## What you will do
Output only an exact transcription of the line containing "<td>-121.09</td>" and all lines that follow it in the data below.

Stored data:
╔══

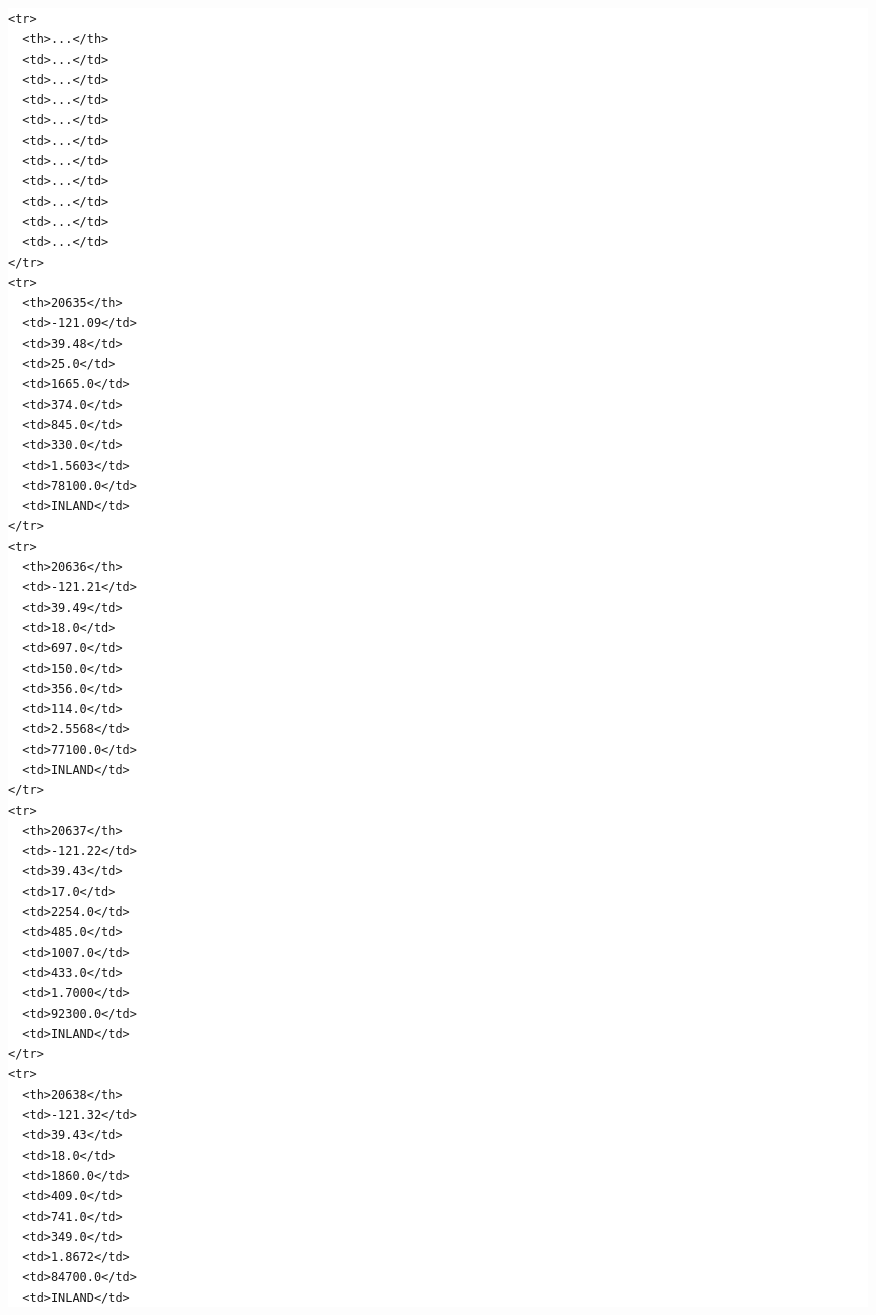     <tr>
      <th>...</th>
      <td>...</td>
      <td>...</td>
      <td>...</td>
      <td>...</td>
      <td>...</td>
      <td>...</td>
      <td>...</td>
      <td>...</td>
      <td>...</td>
      <td>...</td>
    </tr>
    <tr>
      <th>20635</th>
      <td>-121.09</td>
      <td>39.48</td>
      <td>25.0</td>
      <td>1665.0</td>
      <td>374.0</td>
      <td>845.0</td>
      <td>330.0</td>
      <td>1.5603</td>
      <td>78100.0</td>
      <td>INLAND</td>
    </tr>
    <tr>
      <th>20636</th>
      <td>-121.21</td>
      <td>39.49</td>
      <td>18.0</td>
      <td>697.0</td>
      <td>150.0</td>
      <td>356.0</td>
      <td>114.0</td>
      <td>2.5568</td>
      <td>77100.0</td>
      <td>INLAND</td>
    </tr>
    <tr>
      <th>20637</th>
      <td>-121.22</td>
      <td>39.43</td>
      <td>17.0</td>
      <td>2254.0</td>
      <td>485.0</td>
      <td>1007.0</td>
      <td>433.0</td>
      <td>1.7000</td>
      <td>92300.0</td>
      <td>INLAND</td>
    </tr>
    <tr>
      <th>20638</th>
      <td>-121.32</td>
      <td>39.43</td>
      <td>18.0</td>
      <td>1860.0</td>
      <td>409.0</td>
      <td>741.0</td>
      <td>349.0</td>
      <td>1.8672</td>
      <td>84700.0</td>
      <td>INLAND</td>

╚══

## Result below
      <td>-121.09</td>
      <td>39.48</td>
      <td>25.0</td>
      <td>1665.0</td>
      <td>374.0</td>
      <td>845.0</td>
      <td>330.0</td>
      <td>1.5603</td>
      <td>78100.0</td>
      <td>INLAND</td>
    </tr>
    <tr>
      <th>20636</th>
      <td>-121.21</td>
      <td>39.49</td>
      <td>18.0</td>
      <td>697.0</td>
      <td>150.0</td>
      <td>356.0</td>
      <td>114.0</td>
      <td>2.5568</td>
      <td>77100.0</td>
      <td>INLAND</td>
    </tr>
    <tr>
      <th>20637</th>
      <td>-121.22</td>
      <td>39.43</td>
      <td>17.0</td>
      <td>2254.0</td>
      <td>485.0</td>
      <td>1007.0</td>
      <td>433.0</td>
      <td>1.7000</td>
      <td>92300.0</td>
      <td>INLAND</td>
    </tr>
    <tr>
      <th>20638</th>
      <td>-121.32</td>
      <td>39.43</td>
      <td>18.0</td>
      <td>1860.0</td>
      <td>409.0</td>
      <td>741.0</td>
      <td>349.0</td>
      <td>1.8672</td>
      <td>84700.0</td>
      <td>INLAND</td>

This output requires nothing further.